コロッケの日
じゅわっという音が聞こえ、今夜は揚げ物だと分かった。
「天ぷらか?」
近くに言ってそう聞いてみると、
「残念、コロッケです」
と答えが返ってきた。
コロッケか……。嫌いじゃないが、まぁ、もう山菜の天ぷらの時期も終わるし、仕方ない。好物はまた来年の春までお預けだ。

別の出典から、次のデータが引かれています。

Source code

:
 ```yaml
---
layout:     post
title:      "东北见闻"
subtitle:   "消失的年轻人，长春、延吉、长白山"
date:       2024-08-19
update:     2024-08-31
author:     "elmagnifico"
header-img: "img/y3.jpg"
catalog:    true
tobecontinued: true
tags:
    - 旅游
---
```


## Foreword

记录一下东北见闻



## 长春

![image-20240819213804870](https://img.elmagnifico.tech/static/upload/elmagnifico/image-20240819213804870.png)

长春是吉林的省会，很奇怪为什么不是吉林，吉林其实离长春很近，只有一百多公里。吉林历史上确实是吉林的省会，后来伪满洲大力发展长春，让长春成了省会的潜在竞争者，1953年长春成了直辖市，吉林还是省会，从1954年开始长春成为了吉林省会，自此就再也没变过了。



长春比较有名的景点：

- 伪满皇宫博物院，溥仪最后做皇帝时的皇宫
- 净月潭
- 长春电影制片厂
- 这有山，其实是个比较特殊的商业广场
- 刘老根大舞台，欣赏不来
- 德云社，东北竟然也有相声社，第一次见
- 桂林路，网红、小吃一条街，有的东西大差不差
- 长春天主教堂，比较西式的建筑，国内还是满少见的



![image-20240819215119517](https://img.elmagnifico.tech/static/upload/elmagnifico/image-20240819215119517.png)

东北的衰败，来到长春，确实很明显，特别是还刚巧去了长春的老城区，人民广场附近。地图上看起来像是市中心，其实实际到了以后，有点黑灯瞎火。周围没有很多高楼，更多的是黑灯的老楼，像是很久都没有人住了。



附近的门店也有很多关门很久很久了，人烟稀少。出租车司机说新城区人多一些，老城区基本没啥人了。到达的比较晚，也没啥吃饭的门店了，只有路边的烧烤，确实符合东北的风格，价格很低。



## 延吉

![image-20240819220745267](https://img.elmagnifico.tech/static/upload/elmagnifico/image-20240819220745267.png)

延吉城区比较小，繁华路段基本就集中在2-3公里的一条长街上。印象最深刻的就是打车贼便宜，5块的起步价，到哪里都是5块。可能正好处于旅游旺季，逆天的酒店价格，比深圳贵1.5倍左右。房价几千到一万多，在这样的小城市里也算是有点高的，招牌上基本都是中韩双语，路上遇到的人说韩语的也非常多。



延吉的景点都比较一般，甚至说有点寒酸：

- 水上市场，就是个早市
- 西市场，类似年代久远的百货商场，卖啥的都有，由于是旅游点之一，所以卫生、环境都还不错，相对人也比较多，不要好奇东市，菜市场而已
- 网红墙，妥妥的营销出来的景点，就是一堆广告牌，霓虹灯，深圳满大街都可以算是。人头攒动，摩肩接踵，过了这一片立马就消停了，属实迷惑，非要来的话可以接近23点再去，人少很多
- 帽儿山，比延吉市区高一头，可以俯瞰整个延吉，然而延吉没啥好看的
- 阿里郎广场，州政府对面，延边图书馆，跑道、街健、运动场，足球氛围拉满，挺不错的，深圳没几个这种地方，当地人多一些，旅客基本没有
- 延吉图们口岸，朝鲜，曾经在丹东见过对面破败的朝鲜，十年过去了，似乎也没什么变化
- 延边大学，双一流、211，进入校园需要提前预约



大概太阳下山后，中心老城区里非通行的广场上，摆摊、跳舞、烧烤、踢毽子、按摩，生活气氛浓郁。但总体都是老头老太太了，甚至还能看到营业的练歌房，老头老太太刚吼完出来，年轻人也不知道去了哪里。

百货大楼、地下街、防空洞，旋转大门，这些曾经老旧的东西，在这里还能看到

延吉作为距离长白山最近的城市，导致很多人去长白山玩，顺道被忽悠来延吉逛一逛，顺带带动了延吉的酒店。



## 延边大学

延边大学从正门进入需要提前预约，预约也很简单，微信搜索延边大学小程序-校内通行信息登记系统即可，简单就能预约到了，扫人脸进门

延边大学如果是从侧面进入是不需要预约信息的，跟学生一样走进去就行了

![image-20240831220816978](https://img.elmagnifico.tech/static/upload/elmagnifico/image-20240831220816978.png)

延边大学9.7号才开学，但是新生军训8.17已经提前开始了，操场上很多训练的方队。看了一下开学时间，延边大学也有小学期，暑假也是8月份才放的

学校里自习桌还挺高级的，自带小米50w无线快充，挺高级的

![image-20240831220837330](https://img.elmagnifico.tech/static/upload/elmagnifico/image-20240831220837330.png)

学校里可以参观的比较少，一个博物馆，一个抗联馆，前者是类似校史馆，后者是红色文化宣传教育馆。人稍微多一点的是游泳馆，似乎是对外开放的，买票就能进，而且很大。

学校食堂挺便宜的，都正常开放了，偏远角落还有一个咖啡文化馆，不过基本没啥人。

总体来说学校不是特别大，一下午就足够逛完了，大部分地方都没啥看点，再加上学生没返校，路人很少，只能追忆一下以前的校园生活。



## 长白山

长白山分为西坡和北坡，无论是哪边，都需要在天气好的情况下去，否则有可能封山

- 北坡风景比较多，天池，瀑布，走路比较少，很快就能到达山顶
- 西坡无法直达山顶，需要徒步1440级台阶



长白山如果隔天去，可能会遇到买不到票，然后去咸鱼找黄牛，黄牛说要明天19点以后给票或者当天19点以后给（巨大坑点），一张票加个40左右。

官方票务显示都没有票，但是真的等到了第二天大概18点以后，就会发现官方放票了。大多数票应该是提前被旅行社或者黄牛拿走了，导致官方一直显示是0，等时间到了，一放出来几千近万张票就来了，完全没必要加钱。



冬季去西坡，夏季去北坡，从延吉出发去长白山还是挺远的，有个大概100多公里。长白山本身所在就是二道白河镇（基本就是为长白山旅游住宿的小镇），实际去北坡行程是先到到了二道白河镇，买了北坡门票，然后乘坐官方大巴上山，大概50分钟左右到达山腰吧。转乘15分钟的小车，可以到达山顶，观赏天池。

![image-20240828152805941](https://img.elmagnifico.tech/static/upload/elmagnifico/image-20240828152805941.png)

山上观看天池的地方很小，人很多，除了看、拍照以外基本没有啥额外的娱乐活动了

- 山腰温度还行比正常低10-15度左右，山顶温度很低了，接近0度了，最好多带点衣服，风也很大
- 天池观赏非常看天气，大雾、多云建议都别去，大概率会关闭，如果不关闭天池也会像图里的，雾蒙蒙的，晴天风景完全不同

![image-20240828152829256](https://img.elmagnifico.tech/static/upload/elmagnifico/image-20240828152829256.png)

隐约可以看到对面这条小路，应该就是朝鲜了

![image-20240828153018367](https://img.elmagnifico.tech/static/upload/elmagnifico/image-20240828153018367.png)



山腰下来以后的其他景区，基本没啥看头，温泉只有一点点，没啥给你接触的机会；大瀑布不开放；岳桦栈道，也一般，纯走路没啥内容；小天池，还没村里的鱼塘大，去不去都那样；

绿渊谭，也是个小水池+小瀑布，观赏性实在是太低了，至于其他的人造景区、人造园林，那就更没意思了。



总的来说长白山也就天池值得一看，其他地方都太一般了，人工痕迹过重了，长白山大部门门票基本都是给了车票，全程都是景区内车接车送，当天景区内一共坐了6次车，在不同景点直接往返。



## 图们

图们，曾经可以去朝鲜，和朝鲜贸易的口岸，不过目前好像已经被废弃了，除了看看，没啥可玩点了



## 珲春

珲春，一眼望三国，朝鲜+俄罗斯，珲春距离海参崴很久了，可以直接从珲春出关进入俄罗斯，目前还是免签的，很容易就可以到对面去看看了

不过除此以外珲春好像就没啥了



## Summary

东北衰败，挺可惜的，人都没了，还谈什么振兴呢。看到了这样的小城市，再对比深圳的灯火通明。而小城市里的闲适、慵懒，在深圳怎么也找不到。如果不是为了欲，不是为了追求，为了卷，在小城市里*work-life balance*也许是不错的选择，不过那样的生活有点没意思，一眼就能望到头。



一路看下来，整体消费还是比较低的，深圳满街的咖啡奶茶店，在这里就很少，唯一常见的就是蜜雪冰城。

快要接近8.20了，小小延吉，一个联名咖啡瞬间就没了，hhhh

じゅわじゅわとした揚げ物の音を聞きながら、彼女と話をしていると
「……ん?」
「あっ」
油の音が変わったのに気付くと同時に、彼女が小さく声をあげる。
「どうかしたか?」
「あー、コロッケ、破裂しちゃって……」
「はれつ……?」
彼女が言うには、家でコロッケを揚げると、中身が飛び出てしまうことがあるらしく、それを破裂というらしい。そもそもコロッケは買うもの、家で揚げるなんてしたことないから知らなかった。
話をしながら、彼女は破裂したコロッケを油からあげ、新しいものを入れている。
「食えるのか?」
「まぁ、中身ちょっと飛び出してますけど、普通に食べられますよ」
「なら問題ねぇな」
でも……と言い淀む彼女に、食べちまえば同じだろ、と笑う。
「そもそも見た目なんざ気にしねぇ」
「……都丹さんはそうでしたね」
彼女の笑った気配に、俺も笑い返した。